■ **What you have to do**
Once the line with "Want to get" is found in the entries below, print it and each following line exactly, stopping after the line with "2017-02-21 at 11"; print nothing else.

■ **Extracted information**
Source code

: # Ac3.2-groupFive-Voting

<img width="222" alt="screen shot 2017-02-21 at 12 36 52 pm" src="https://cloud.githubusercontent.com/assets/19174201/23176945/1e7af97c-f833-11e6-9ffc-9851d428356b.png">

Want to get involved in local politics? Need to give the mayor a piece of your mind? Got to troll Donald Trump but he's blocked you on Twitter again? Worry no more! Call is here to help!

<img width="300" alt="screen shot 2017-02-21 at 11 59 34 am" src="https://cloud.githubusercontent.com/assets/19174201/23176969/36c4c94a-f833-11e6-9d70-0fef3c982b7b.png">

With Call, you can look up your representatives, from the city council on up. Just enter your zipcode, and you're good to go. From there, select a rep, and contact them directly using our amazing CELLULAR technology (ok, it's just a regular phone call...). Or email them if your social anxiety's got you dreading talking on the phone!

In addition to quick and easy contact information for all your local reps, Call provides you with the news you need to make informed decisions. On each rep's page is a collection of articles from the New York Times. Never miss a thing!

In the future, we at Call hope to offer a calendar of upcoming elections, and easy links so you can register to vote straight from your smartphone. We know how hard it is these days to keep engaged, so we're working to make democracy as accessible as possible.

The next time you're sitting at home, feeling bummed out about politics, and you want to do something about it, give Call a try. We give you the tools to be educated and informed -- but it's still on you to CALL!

■ **Exercise result**
Want to get involved in local politics? Need to give the mayor a piece of your mind? Got to troll Donald Trump but he's blocked you on Twitter again? Worry no more! Call is here to help!

<img width="300" alt="screen shot 2017-02-21 at 11 59 34 am" src="https://cloud.githubusercontent.com/assets/19174201/23176969/36c4c94a-f833-11e6-9d70-0fef3c982b7b.png">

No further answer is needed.